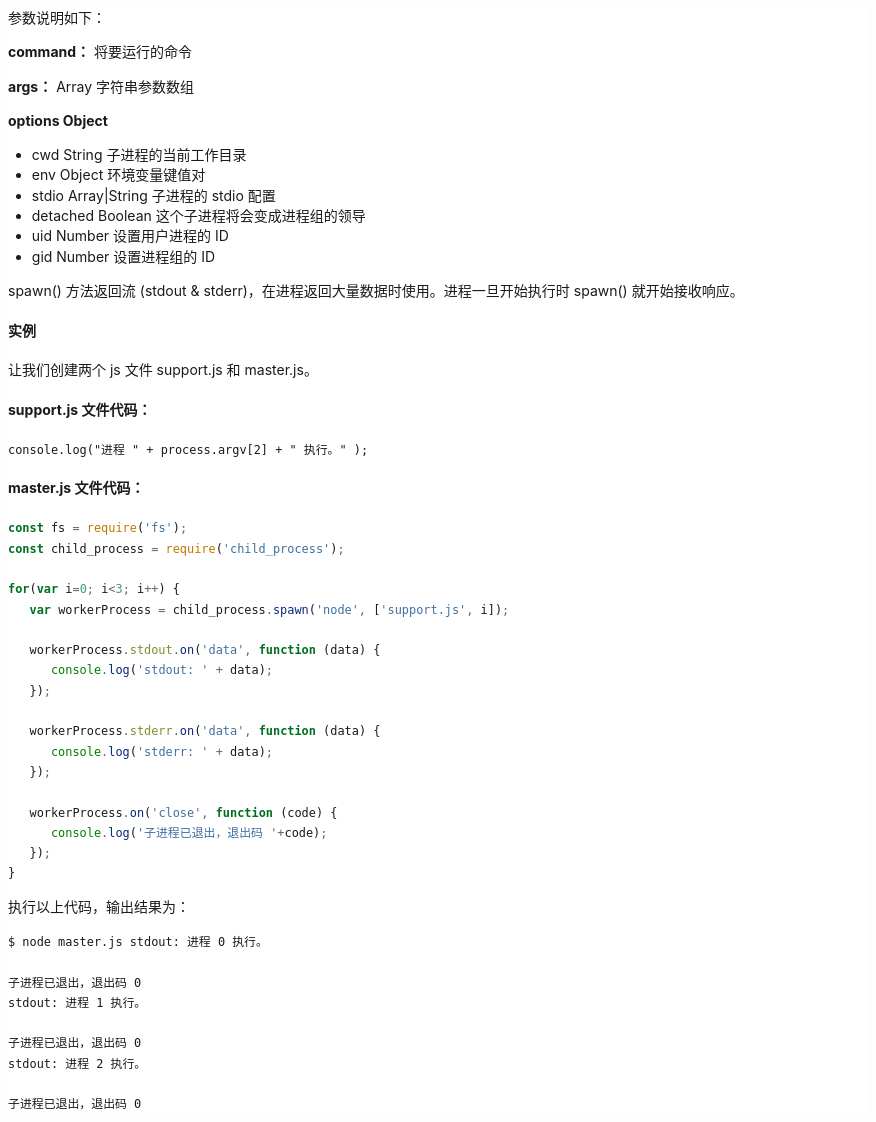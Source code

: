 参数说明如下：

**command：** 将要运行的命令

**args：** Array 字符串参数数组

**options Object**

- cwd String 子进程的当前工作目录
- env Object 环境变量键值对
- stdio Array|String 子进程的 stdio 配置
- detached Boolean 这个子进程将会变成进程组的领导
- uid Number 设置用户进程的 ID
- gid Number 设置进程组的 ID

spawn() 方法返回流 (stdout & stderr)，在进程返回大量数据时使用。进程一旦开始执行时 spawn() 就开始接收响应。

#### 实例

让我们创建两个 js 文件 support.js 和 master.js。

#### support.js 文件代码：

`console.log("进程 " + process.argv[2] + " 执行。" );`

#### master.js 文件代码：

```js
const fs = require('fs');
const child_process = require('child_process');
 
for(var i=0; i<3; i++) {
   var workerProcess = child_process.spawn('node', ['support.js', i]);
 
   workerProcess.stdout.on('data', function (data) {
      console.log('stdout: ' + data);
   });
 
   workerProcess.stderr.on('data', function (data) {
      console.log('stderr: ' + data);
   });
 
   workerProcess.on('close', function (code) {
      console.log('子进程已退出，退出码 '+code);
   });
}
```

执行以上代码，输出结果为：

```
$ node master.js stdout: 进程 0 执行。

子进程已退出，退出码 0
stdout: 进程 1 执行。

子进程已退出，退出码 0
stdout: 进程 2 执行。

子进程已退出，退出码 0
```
__________________________________________________
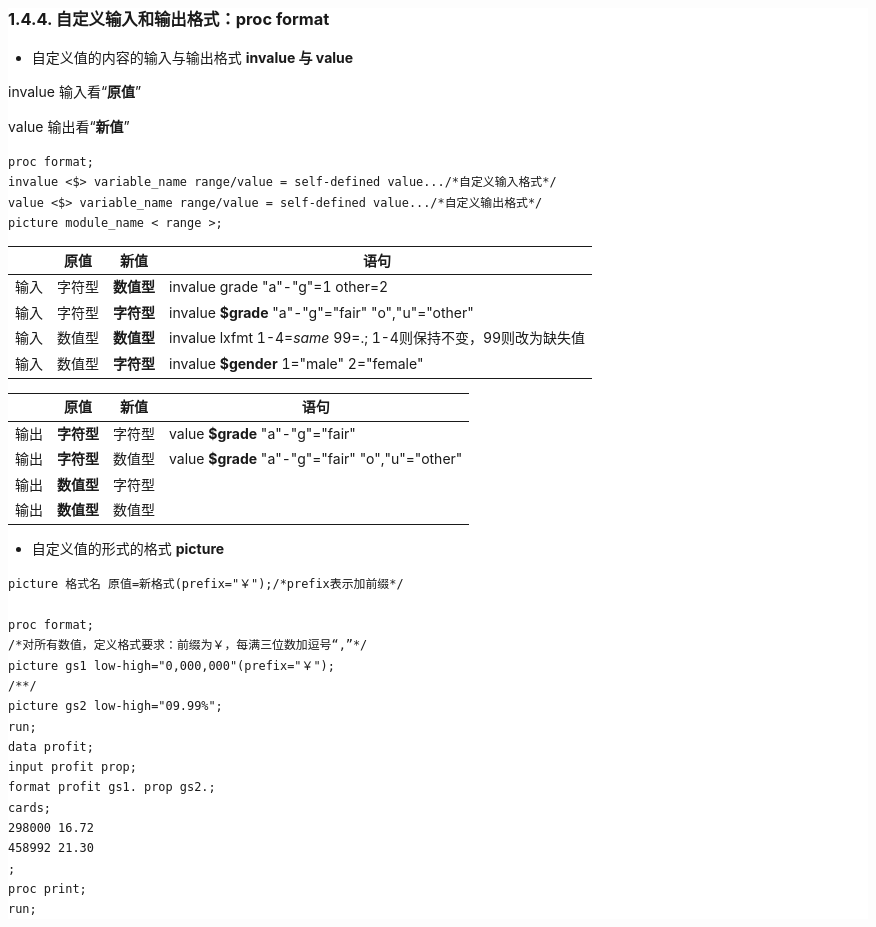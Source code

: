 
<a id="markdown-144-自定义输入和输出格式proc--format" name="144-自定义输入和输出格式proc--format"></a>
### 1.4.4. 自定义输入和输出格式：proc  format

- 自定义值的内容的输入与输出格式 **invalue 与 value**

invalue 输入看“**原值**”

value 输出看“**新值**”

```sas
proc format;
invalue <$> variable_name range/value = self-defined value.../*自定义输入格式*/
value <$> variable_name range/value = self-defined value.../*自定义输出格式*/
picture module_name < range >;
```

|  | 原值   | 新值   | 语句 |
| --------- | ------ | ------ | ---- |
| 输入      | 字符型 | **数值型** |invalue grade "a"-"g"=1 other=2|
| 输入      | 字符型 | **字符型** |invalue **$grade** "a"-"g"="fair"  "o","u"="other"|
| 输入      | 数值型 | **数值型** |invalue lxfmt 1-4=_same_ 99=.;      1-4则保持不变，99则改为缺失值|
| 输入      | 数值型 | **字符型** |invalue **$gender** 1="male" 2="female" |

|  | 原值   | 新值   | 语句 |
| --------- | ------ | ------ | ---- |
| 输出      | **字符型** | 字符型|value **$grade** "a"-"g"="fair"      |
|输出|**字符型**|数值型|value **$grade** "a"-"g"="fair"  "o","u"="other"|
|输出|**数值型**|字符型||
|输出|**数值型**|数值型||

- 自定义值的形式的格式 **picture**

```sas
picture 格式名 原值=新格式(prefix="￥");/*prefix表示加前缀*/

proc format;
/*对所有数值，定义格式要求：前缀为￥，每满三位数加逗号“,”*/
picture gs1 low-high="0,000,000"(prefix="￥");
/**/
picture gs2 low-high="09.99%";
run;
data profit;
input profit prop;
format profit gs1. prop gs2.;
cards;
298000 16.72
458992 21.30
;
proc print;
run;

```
__________________________________________________
TASK PROMPT: Using the entries above, return each line in which the word "prop" occurs.

RESULT OF THE TASK:
input profit prop;
format profit gs1. prop gs2.;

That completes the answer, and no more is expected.